**Exercise inputs:**
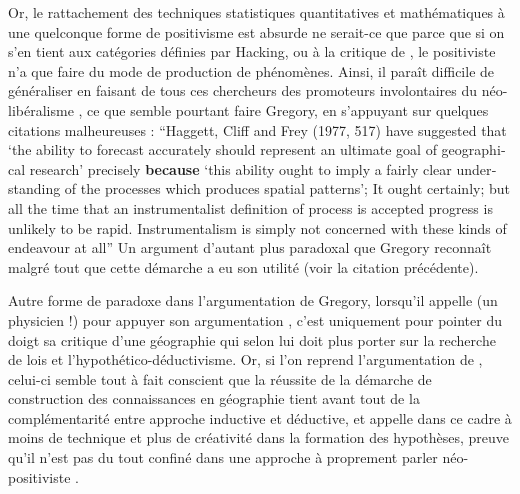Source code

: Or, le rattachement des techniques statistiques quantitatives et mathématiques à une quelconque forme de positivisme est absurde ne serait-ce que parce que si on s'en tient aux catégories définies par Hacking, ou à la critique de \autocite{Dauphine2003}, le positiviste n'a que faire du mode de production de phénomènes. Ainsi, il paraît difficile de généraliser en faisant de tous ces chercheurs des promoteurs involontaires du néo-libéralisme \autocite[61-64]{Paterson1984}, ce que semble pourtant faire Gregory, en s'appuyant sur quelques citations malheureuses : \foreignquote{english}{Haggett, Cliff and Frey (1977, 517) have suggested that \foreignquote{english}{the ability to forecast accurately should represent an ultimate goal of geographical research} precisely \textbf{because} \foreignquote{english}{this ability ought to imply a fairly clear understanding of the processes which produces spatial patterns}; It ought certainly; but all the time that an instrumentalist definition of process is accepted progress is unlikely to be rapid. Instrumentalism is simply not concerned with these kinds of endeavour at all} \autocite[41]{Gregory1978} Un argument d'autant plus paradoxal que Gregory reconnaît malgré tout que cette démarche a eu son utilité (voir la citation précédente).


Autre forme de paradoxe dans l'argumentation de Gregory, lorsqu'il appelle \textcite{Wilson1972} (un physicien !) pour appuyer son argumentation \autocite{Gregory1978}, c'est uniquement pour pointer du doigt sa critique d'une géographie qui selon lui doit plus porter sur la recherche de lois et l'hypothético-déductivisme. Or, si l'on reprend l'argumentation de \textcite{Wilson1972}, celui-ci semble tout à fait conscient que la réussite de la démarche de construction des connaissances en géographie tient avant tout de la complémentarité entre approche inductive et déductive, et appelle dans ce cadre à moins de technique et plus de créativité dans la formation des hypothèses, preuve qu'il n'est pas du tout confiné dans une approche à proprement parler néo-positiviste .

--

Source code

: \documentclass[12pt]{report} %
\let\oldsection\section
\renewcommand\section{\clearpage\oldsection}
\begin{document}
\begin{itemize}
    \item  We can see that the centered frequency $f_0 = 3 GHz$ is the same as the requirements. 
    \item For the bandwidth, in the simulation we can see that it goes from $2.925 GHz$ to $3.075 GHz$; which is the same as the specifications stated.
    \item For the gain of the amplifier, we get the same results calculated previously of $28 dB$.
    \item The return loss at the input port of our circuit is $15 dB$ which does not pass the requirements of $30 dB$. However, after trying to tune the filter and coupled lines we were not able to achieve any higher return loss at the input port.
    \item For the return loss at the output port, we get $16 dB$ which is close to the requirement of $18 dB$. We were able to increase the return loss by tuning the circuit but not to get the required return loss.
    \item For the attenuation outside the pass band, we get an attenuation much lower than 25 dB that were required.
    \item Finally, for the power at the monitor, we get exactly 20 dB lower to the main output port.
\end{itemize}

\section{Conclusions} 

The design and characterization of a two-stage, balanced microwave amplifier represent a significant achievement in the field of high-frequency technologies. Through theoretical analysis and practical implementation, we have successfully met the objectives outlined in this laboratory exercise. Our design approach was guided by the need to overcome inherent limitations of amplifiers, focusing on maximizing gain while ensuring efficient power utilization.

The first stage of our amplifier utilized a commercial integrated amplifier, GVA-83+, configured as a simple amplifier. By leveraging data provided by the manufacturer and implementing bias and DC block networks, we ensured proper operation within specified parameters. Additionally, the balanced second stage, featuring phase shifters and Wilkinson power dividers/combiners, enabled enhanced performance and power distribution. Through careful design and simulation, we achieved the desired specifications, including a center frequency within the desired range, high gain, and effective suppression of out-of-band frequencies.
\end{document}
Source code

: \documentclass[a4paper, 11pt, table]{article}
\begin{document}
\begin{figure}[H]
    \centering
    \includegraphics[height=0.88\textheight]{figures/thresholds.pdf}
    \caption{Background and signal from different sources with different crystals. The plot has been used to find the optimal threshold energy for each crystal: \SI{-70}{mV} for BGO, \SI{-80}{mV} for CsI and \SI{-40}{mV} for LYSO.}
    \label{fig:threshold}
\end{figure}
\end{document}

**Action item:**
Search the listing above for the string "lower" and copy each line that has it.

**Exercise output:**
    \item For the attenuation outside the pass band, we get an attenuation much lower than 25 dB that were required.
    \item Finally, for the power at the monitor, we get exactly 20 dB lower to the main output port.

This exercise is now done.